Oleh: Ana Harisatul Islam

(Pendidik/Aktivis Revowriter/Komunitas Muslimah Untag Surabaya)

“Islam Moderat” atau yang diklaim dengan sebutan “Islam Wasathiyah” akhir-akhir ini semakin populer. Istilah yang biasanya selalu diversuskan dengan Islam Radikal ini, terus didengung-dengungkan di tengah masyarakat.

Istilah moderat semakin mendapat tempat di hati masyarakat muslim, pasca pelaksanaan Pagelaran International Islamic Education Exhibition (IIEE) 2017 di International Convention Exhibition (ICE) BSD City, Tangerang Selatan, Selasa (21/11/2017) malam.

Dalam IIEE 2017 tersebut, menghasilkan empat poin deklarasi yang disebut dengan “Deklarasi Serpong”. Dalam deklarasi serpong, berisi komitmen untuk menjaga ajaran Islam yang rahmatan lil alamin atau rahmat bagi seluruh alam. (okezone.com)

Menteri Agama Lukman Hakim Saifuddin dalam IIEE 2017 mengajak agar makna Islam yang rahmatan lil alamin benar-benar diwujudkan dalam kehidupan bernegara, sehingga tak ada lagi pertikaian sesama anak bangsa.

 “Itulah Islam wasathiyah, tidak ekstrem, tidak berlebihan. Di sinilah pentingnya untuk menjaga tradisi keilmuan dalam pendidikan Islam yang menggunakan pendekatan teks dan nalar," lanjut dia.

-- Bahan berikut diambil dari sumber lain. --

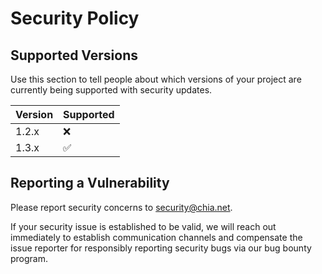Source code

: # Security Policy

## Supported Versions

Use this section to tell people about which versions of your project are
currently being supported with security updates.

| Version | Supported          |
| ------- | ------------------ |
| 1.2.x   | :x:                |
| 1.3.x   | :white_check_mark: |

## Reporting a Vulnerability

Please report security concerns to security@chia.net.

If your security issue is established to be valid, we will reach out immediately to establish
communication channels and compensate the issue reporter for responsibly reporting security bugs via
our bug bounty program. 
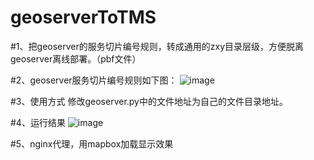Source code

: #  geoserverToTMS

#1、把geoserver的服务切片编号规则，转成通用的zxy目录层级，方便脱离geoserver离线部署。（pbf文件）

#2、geoserver服务切片编号规则如下图：
![image](https://github.com/JerckyLY/geoserverToTMS/blob/master/images/1.png)

#3、使用方式
修改geoserver.py中的文件地址为自己的文件目录地址。

#4、运行结果
![image](https://github.com/JerckyLY/geoserverToTMS/blob/master/images/2.png)

#5、nginx代理，用mapbox加载显示效果
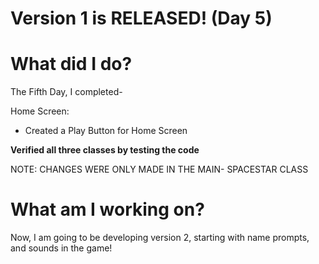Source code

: # Version 1 is RELEASED! (Day 5)

# What did I do?

The Fifth Day, I completed-

Home Screen:

* Created a Play Button for Home Screen

**Verified all three classes by testing the code**

NOTE: CHANGES WERE ONLY MADE IN THE MAIN- SPACESTAR CLASS

# What am I working on? 
Now, I am going to be developing version 2, starting with name prompts, and sounds in the game!
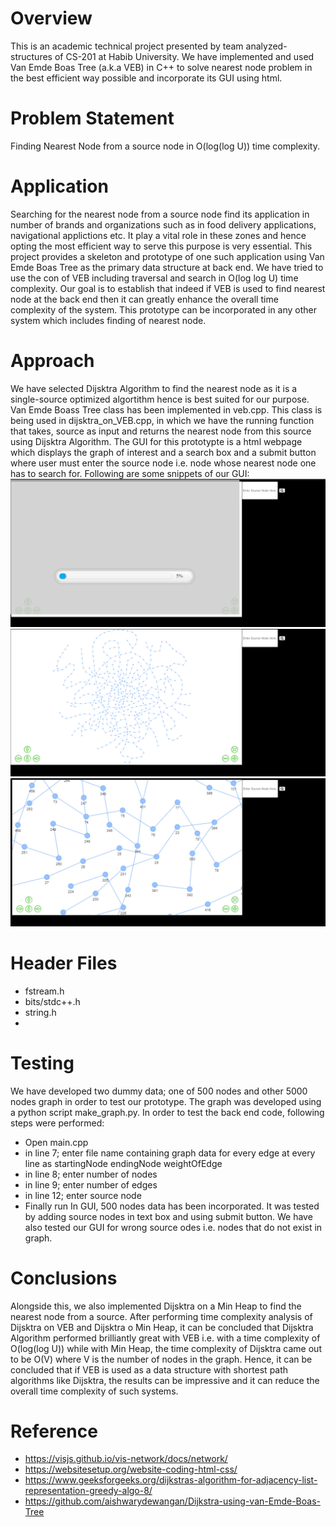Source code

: # Overview
This is an academic technical project presented by team analyzed-structures of CS-201 at Habib University. We have implemented and used Van Emde Boas Tree (a.k.a VEB) in C++ to solve nearest node problem in the best efficient way possible and incorporate its GUI using html.

# Problem Statement
Finding Nearest Node from a source node in O(log(log U)) time complexity.

# Application
Searching for the nearest node from a source node find its application in number of brands and organizations such as in food delivery applications, navigational applictions etc. It play a vital role in these zones and hence opting the most efficient way to serve this purpose is very essential. This project provides a skeleton and prototype of one such application using Van Emde Boas Tree as the primary data structure at back end. We have tried to use the con of VEB including traversal and search in O(log log U) time complexity.  Our goal is to establish that indeed if VEB is used to find nearest node at the back end then it can greatly enhance the overall time complexity of the system. This prototype can be incorporated in any other system which includes finding of nearest node.

# Approach
We have selected Dijsktra Algorithm to find the nearest node as it is a single-source optimized algortithm hence is best suited for our purpose. Van Emde Boass Tree class has been implemented in veb.cpp. This class is being used in dijsktra_on_VEB.cpp, in which we have the running function that takes, source as input and returns the nearest node from this source using Dijsktra Algorithm. The GUI for this prototypte is a html webpage which displays the graph of interest and a search box and a submit button where user must enter the source node i.e. node whose nearest node one has to search for. Following are some snippets of our GUI:
<img src="/doc/3.png" alt="Loadin Graph"/>
<img src="/doc/1.png" alt=""/>
<img src="/doc/2.png" alt=""/>

# Header Files
- fstream.h
- bits/stdc++.h
- string.h
-
# Testing
We have developed two dummy data; one of 500 nodes and other 5000 nodes graph in order to test our prototype. The graph was developed using a python script make_graph.py. 
In order to test the back end code, following steps were performed:
- Open main.cpp
- in line 7; enter file name containing graph data for every edge at every line as 
startingNode endingNode weightOfEdge
- in line 8; enter number of nodes
- in line 9; enter number of edges
- in line 12; enter source node
- Finally run
In GUI, 500 nodes data has been incorporated. It was tested by adding source nodes in text box and using submit button. We have also tested our GUI for wrong source odes i.e. nodes that do not exist in graph. 

# Conclusions
Alongside this, we also implemented Dijsktra on a Min Heap to find the nearest node from a source. After performing time complexity analysis of Dijsktra on VEB and Dijsktra o Min Heap, it can be concluded that Dijsktra Algorithm performed brilliantly great with VEB i.e. with a time complexity of O(log(log U)) while with Min Heap, the time complexity of Dijsktra came out to be O(V) where V is the number of nodes in the graph. 
Hence, it can be concluded that if VEB is used as a data structure with shortest path algorithms like Dijsktra, the results can be impressive and it can reduce the overall time complexity of such systems. 

# Reference
- https://visjs.github.io/vis-network/docs/network/
- https://websitesetup.org/website-coding-html-css/
- https://www.geeksforgeeks.org/dijkstras-algorithm-for-adjacency-list-representation-greedy-algo-8/
- https://github.com/aishwarydewangan/Dijkstra-using-van-Emde-Boas-Tree
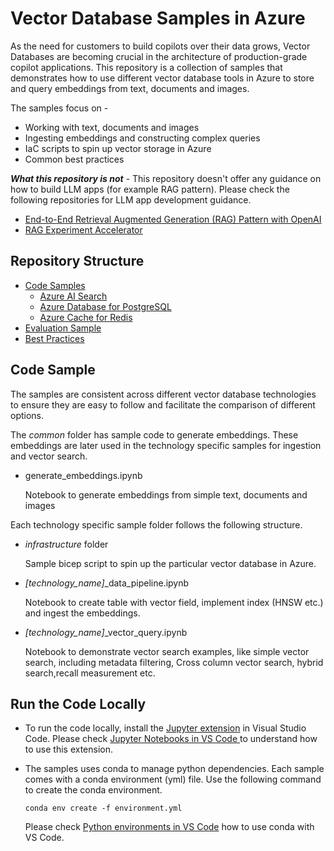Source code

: # Vector Database Samples in Azure

As the need for customers to build copilots over their data grows, Vector Databases are becoming crucial in the architecture of production-grade copilot applications. This repository is a collection of samples that demonstrates how to use different vector database tools in Azure to store and query embeddings from text, documents and images.

The samples focus on -

- Working with text, documents and images
- Ingesting embeddings and constructing complex queries
- IaC scripts to spin up vector storage in Azure
- Common best practices

***What this repository is not*** - This repository doesn't offer any guidance on how to build LLM apps (for example RAG pattern). Please check the following repositories for LLM app development guidance.

- [End-to-End Retrieval Augmented Generation (RAG) Pattern with OpenAI](https://github.com/microsoft/rag-openai)
- [RAG Experiment Accelerator](https://github.com/microsoft/rag-experiment-accelerator)

## Repository Structure

- [Code Samples](#code-sample)
  - [Azure AI Search](./azure_ai_search/README.md)
  - [Azure Database for PostgreSQL](azure_postgresql/README.md)
  - [Azure Cache for Redis](./azure_redis_cache/README.md)
- [Evaluation Sample](./evaluation/README.md)
- [Best Practices](./best_practices/README.md)

## Code Sample

The samples are consistent across different vector database technologies to ensure they are easy to follow and facilitate the comparison of different options.

The *common* folder has sample code to generate embeddings. These embeddings are later used in the technology specific samples for ingestion and vector search.

- generate_embeddings.ipynb

  Notebook to generate embeddings from simple text, documents and images

Each technology specific sample folder follows the following structure.

- _infrastructure_ folder

  Sample bicep script to spin up the particular vector database in Azure.
- *[technology_name]*_data_pipeline.ipynb

  Notebook to create table with vector field, implement index (HNSW etc.) and ingest the embeddings.

- *[technology_name]*_vector_query.ipynb

  Notebook to demonstrate vector search examples, like simple vector search, including metadata filtering, Cross column vector search, hybrid search,recall measurement etc.

## Run the Code Locally

- To run the code locally, install the [Jupyter extension](https://marketplace.visualstudio.com/items?itemName=ms-toolsai.jupyter) in Visual Studio Code. Please check [Jupyter Notebooks in VS Code
](https://code.visualstudio.com/docs/datascience/jupyter-notebooks) to understand how to use this extension.

- The samples uses conda to manage python dependencies. Each sample comes with a conda environment (yml) file. Use the following command to create the conda environment.

    `conda env create -f environment.yml`

  Please check [Python environments in VS Code](https://code.visualstudio.com/docs/python/environments) how to use conda with VS Code.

Kampanye “Islam Moderat” terus menguat dan meluas di tengah masyarakat, bahkan kemenag juga mengajak Ormas Islam dan Dunia Pendidikan secara khusus menjadi ujung tombak mengkampanyekan Islam moderat.

Namun, sadarkah kita bahwa di balik propaganda kata “moderat” terdapat tujuan yang amat membahayakan Ummat Islam?. Ya, Islam moderat yang digambarkan sebagai Islam damai, jalan tengah, anti radikal, toleran, sesuai HAM, menjunjung demokrasi dan dicintai “dunia”, seolah-olah ingin mengambarkan bahwa selain Islam moderat adalah Islam yang tidak damai. Dan secara tidak langsung ingin membawa kita agar tidak mengambil Islam secara sempurna.

Penggambaran Islam tidak damaipun terus dipaksakan agar diterima masyarakat, Barat sengaja membentuk opini bahwa Islam adalah penuh dengan kekerasan, bom bunuh diri, dan peperangan. Hingga pada akhirnya diciptakan istilah Islam Radikal, dan menjadikannya ancaman utama yang harus diwaspadai bahkan diperangi. Dua orang penting di negeri inipun ikut serta mengajak seluruh komponen masyarakat untuk membentengi diri dari bahaya paham-paham radikal, atau “kelompok” yang dianggap berpaham radikal.

Penciptaan istilah Islam Radikal dengan penggambaran muslim yang ektrimis dan mengancam eksistensi negeri senantiasa diversuskan dengan Islam Moderat yang damai. Hal tersebut dimaksudkan untuk menggiring kaum Muslim agar menerima istilah ‘Islam moderat’.

Ketika Islam moderat ini semakin mendapat tempat di hati masyarakat, maka dapat dipastikan, pada saat itu pula, kaum muslimin akan terus digiring untuk berislam secara setengah-setengah. Aturan Islam dipilih dan dipilah, disesuaikan dengan keadaan di sekitarnya. Islam tidak boleh ikut campur dalam masalah negara. Ya, itulah Islam Moderat, Islam damai yang menerima asas sekulerisme, yakni memisahkan agama dari kehidupan. Islam sebatas diambil dalam masalah peribadahan dan disesuaikan dengan tren kekinian. Apakah ini yang dimaksud dengan mewujudkan rahmatan lil’alamin?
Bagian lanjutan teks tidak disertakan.